Criei-me num mundo hostil e assustador: guerra na Etiópia,
Guerra Civil de Espanha, Guerra Mundial, guerra na Indochina, na Coreia… Essas
catástrofes longínquas tinham o efeito de redobrar em mim a ânsia de um ideal
que terminasse com todas as guerras e a todos fosse dado viver num mundo de
paz, dignidade e menos fome.
Mau grado reveses, dramas pessoais, tristezas, decepções
e injustiças sofridas, mantive esse ideal já passado dos trinta.

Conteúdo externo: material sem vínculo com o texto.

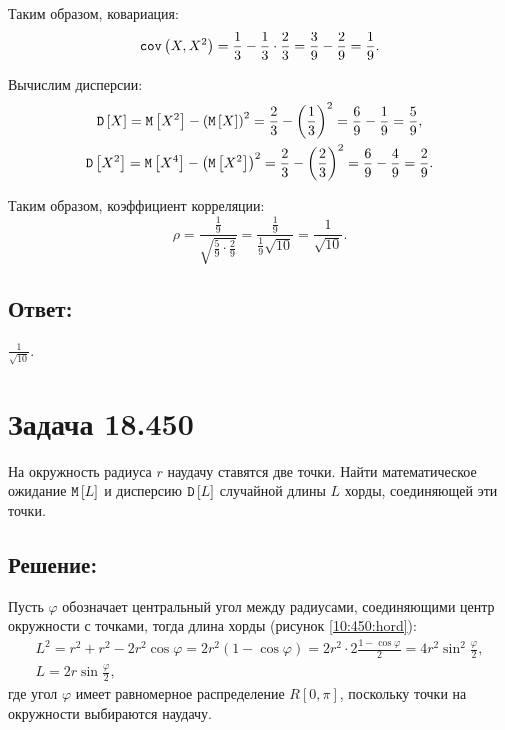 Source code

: Таким образом, ковариация:
\begin{equation}
    \texttt{cov} \left ( X , X^2 \right ) = \frac{1}{3} - \frac{1}{3} \cdot \frac{2}{3} = \frac{3}{9} - \frac{2}{9} = \frac{1}{9} .
\end{equation}

Вычислим дисперсии:
\begin{gather}
    \mathtt{D} \left [ X \right ] = \mathtt{M} \left [ X^2 \right ] - \left ( \mathtt{M} \left [ X \right ] \right )^2 = \frac{2}{3} - \left ( \frac{1}{3} \right )^2 = \frac{6}{9} - \frac{1}{9} = \frac{5}{9} , \\
    \mathtt{D} \left [ X^2 \right ] = \mathtt{M} \left [ X^4 \right ] - \left ( \mathtt{M} \left [ X^2 \right ] \right )^2 = \frac{2}{3} - \left ( \frac{2}{3} \right )^2 = \frac{6}{9} - \frac{4}{9} = \frac{2}{9}.
\end{gather}

Таким образом, коэффициент корреляции:
\begin{equation}
    \rho = \frac{\frac{1}{9}}{\sqrt{\frac{5}{9} \cdot \frac{2}{9}}} = \frac{\frac{1}{9}}{\frac{1}{9} \sqrt{10}} = \frac{1}{\sqrt{10}} .
\end{equation}

\subsection*{Ответ:}
$\frac{1}{\sqrt{10}}$.

\section*{Задача 18.450}

На окружность радиуса $r$ наудачу ставятся две точки. Найти математическое ожидание $\mathtt{M} \left [ L \right ]$ и дисперсию $\mathtt{D} \left [ L \right ]$ случайной длины
$L$ хорды, соединяющей эти точки.

\subsection*{Решение:}

Пусть $\varphi$ обозначает центральный угол между радиусами, соединяющими центр окружности с точками, тогда длина хорды (рисунок \ref{10:450:hord}):
\begin{gather}
    L^2
    = r^2 + r^2 - 2 r^2 \cos \varphi
    = 2 r^2 \left ( 1 - \cos \varphi \right )
    = 2 r^2 \cdot 2 \frac{1 - \cos \varphi}{2}
    = 4 r^2 \sin^2 \frac{\varphi}{2} , \\
    L
    = 2 r \sin \frac{\varphi}{2} ,
\end{gather}
где угол $\varphi$ имеет равномерное распределение $R \left [ 0, \pi \right ]$, поскольку точки на окружности выбираются наудачу.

Em 1964 conheci pela primeira vez o desafogo que a
abastança permite, mas se recordo a data não é pelo conforto em que desde então
passei a viver, sim pela tragédia de por esse tempo ter definitivamente perdido os ideais que acalentara. O acaso da
vida e das relações levara-me a conviver com uma casta de políticos, futuros
políticos, jornalistas, literatos, negociantes, diplomatas de várias nações e
raças que, realistas, diziam tê-los e vivê-los, mas não se perdiam em sonhos ou
ideais. Falavam com língua dupla ou tripla, conforme o interesse, desdiziam o
que antes solenemente tinham jurado, vendiam-se ao interesse que melhor pagasse.
Vi-os depois em governos.
Dessa gente, a que não pertencia nem desejava pertencer, me
desliguei sem pena, certo que continuaria a caminhar sozinho e que a jornada
seria demorada e penosa.
De facto assim foi, ainda é, porque não tenho ideais nem
sonhos, vivo num mundo em que vale a pena ser DJ, jogar futebol, seguir Justin
Bieber, onde a nudez de uma ou outra mulher recebe mais atenção do que centenas
de afogados no Mediterrâneo, um mundo onde a fome e as pragas se tornaram
folclóricas e proveitosas.
Não estranho que haja idealistas que desejam a mudança e a
quem o fanatismo cega. Mas que mundo é este em que, cegos também, aceitamos
viver? Que esperança é a nossa? Que fizemos ao ideal?